Because causation cannot be proved, how does one approach the concept of proof? The Bradford Hill criteria for judging causality remain the guiding principles. The replication of studies in which the magnitude of effect is large, biologic plausibility for the cause-effect relationship is provided, temporality and a dose response exist, similar suspected causality is associated with similar exposure outcomes, and systematic bias is avoided go a long way in suggesting that an association is truly causal.

Surrogate Measures

It has been said that “death is a fact, the rest is inference.” Specifi­cation of the outcome of an experimental intervention can be complex. Long-term outcome trials are expensive, loss to follow-up is problematic, and the development of medical and surgical innovations during the course of a long-term trial may present ethical issues that were nonexistent at the initiation of the trial.
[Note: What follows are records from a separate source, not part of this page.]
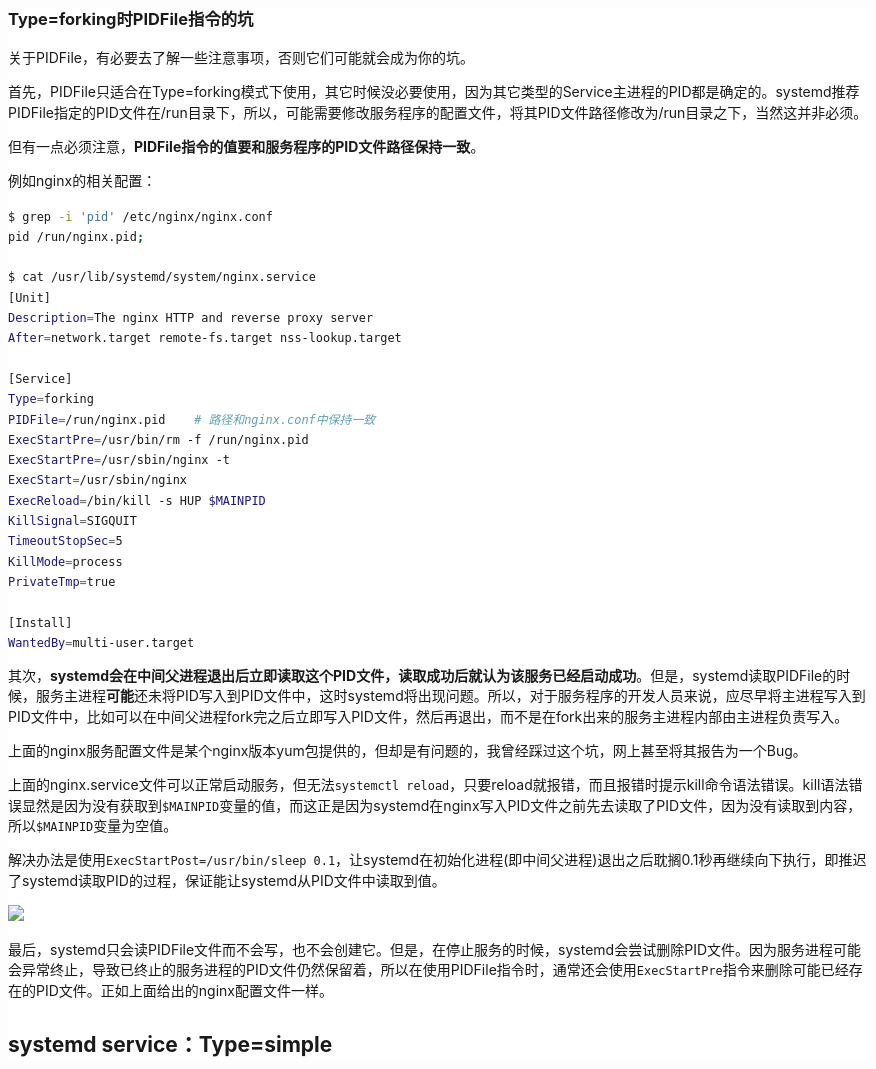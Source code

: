 ### Type=forking时PIDFile指令的坑

关于PIDFile，有必要去了解一些注意事项，否则它们可能就会成为你的坑。

首先，PIDFile只适合在Type=forking模式下使用，其它时候没必要使用，因为其它类型的Service主进程的PID都是确定的。systemd推荐PIDFile指定的PID文件在/run目录下，所以，可能需要修改服务程序的配置文件，将其PID文件路径修改为/run目录之下，当然这并非必须。

但有一点必须注意，**PIDFile指令的值要和服务程序的PID文件路径保持一致**。

例如nginx的相关配置：

```bash
$ grep -i 'pid' /etc/nginx/nginx.conf    
pid /run/nginx.pid;

$ cat /usr/lib/systemd/system/nginx.service
[Unit]
Description=The nginx HTTP and reverse proxy server
After=network.target remote-fs.target nss-lookup.target

[Service]
Type=forking
PIDFile=/run/nginx.pid    # 路径和nginx.conf中保持一致
ExecStartPre=/usr/bin/rm -f /run/nginx.pid
ExecStartPre=/usr/sbin/nginx -t
ExecStart=/usr/sbin/nginx
ExecReload=/bin/kill -s HUP $MAINPID
KillSignal=SIGQUIT
TimeoutStopSec=5
KillMode=process
PrivateTmp=true

[Install]
WantedBy=multi-user.target
```

其次，**systemd会在中间父进程退出后立即读取这个PID文件，读取成功后就认为该服务已经启动成功**。但是，systemd读取PIDFile的时候，服务主进程**可能**还未将PID写入到PID文件中，这时systemd将出现问题。所以，对于服务程序的开发人员来说，应尽早将主进程写入到PID文件中，比如可以在中间父进程fork完之后立即写入PID文件，然后再退出，而不是在fork出来的服务主进程内部由主进程负责写入。

上面的nginx服务配置文件是某个nginx版本yum包提供的，但却是有问题的，我曾经踩过这个坑，网上甚至将其报告为一个Bug。

上面的nginx.service文件可以正常启动服务，但无法`systemctl reload`，只要reload就报错，而且报错时提示kill命令语法错误。kill语法错误显然是因为没有获取到`$MAINPID`变量的值，而这正是因为systemd在nginx写入PID文件之前先去读取了PID文件，因为没有读取到内容，所以`$MAINPID`变量为空值。

解决办法是使用`ExecStartPost=/usr/bin/sleep 0.1`，让systemd在初始化进程(即中间父进程)退出之后耽搁0.1秒再继续向下执行，即推迟了systemd读取PID的过程，保证能让systemd从PID文件中读取到值。

![](/img/linux/1594543157624.png)

最后，systemd只会读PIDFile文件而不会写，也不会创建它。但是，在停止服务的时候，systemd会尝试删除PID文件。因为服务进程可能会异常终止，导致已终止的服务进程的PID文件仍然保留着，所以在使用PIDFile指令时，通常还会使用`ExecStartPre`指令来删除可能已经存在的PID文件。正如上面给出的nginx配置文件一样。

## systemd service：Type=simple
Shorter-term trials using a surrogate end point may be appropriate. A classic example is the use of blood pressure as a surrogate end point for an outcome of interest such as MI or stroke. Many other examples exist, including fasting glucose level for diabetic complications, bone mineral density for fractures, and a reduction in tumor size for cancer survival. However, the surrogate end point may not reflect the true outcome of interest. An example is the Cardiac Arrhythmia Suppression Trial.3 At the initiation of the trial, a reduction in the frequency and complexity of premature ventricular contractions by means of antiarrhythmic therapy was considered to be an adequate surrogate of a reduction in arrhythmic sudden cardiac death. Many antiarrhythmic therapies were approved using the surrogate end point, until the complete study results suggested otherwise. Changes in the surrogate end point must be predictive of the relevant clinical outcome and should reflect the effect of the experimental intervention on the outcome. These criteria are frequently difficult to fully appreciate, compounded by the fact that many treatments have several effect pathways.

Analytic issues regarding RCTs are also frequently misunderstood. Three common approaches are ITT analysis, compliers-only analysis, and as-treated analysis. With ITT analysis (sometimes referred to as analysis as randomized), everyone assigned to a treatment is counted in a treatment group whether or not he or she received that treatment. This seems counterintuitive because why would one consider a patient as having received a treatment when he or she did not? Is a compliers-only analysis (in which only those patients who were randomized to, received, and complied with the treatment intervention are counted) more logical? The answer lies in randomization, which is the most important reason why RCTs lead to the highest level of scientific evidence. The power of randomization is its ability to balance known and unknown confounders in the intervention and control groups. If all patients randomized to each group are not counted, the integrity of the randomization is compromised, and the strength of the RCT is reduced. Results obtained using a compliers-only analysis would only be equivalent if the same numbers of intervention and control subjects (and for the same reasons) were not compliant, which is unlikely and is why ITT is the preferred analytic method. If a patient was randomized to the intervention group but did not receive the intervention, one can argue that the outcome difference in the control group would be reduced. On the other hand, it is the outcome difference between the intervention and control groups that suggests that the intervention is beneficial. Finally, the as-treated analysis is generally used in a situation in which a medical intervention is compared with a surgical intervention and the medically treated patients cross over at some point to the surgical approach.